§ Activity: Your answer must be every line of the data that holds the string "status".

(Stored data)
+---+

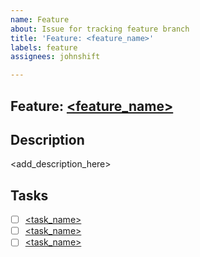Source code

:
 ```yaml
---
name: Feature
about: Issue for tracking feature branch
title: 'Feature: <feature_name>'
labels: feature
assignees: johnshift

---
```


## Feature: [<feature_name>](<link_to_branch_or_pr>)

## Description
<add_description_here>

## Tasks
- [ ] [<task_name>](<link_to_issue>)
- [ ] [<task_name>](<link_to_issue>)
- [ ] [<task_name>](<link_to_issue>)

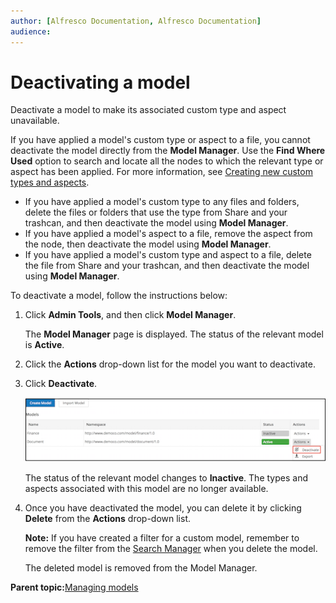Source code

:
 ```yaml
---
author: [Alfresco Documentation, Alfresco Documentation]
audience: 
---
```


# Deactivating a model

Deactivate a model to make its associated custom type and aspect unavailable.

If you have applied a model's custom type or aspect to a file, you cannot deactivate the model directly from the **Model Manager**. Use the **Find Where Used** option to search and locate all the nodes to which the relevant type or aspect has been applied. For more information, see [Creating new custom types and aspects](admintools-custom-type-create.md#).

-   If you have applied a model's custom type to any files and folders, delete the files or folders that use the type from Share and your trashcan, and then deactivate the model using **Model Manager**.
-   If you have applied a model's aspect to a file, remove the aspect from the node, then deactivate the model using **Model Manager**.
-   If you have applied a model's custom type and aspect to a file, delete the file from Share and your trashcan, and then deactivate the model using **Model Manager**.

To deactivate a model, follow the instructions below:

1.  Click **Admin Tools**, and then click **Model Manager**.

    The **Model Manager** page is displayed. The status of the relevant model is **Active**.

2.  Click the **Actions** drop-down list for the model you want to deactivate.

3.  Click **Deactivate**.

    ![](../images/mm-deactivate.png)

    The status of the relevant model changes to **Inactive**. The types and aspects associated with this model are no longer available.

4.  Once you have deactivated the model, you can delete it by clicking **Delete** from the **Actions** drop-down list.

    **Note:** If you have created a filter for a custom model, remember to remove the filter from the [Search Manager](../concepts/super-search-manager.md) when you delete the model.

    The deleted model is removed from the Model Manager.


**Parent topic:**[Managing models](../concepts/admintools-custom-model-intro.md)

+---+

§ Response:
    The **Model Manager** page is displayed. The status of the relevant model is **Active**.
    The status of the relevant model changes to **Inactive**. The types and aspects associated with this model are no longer available.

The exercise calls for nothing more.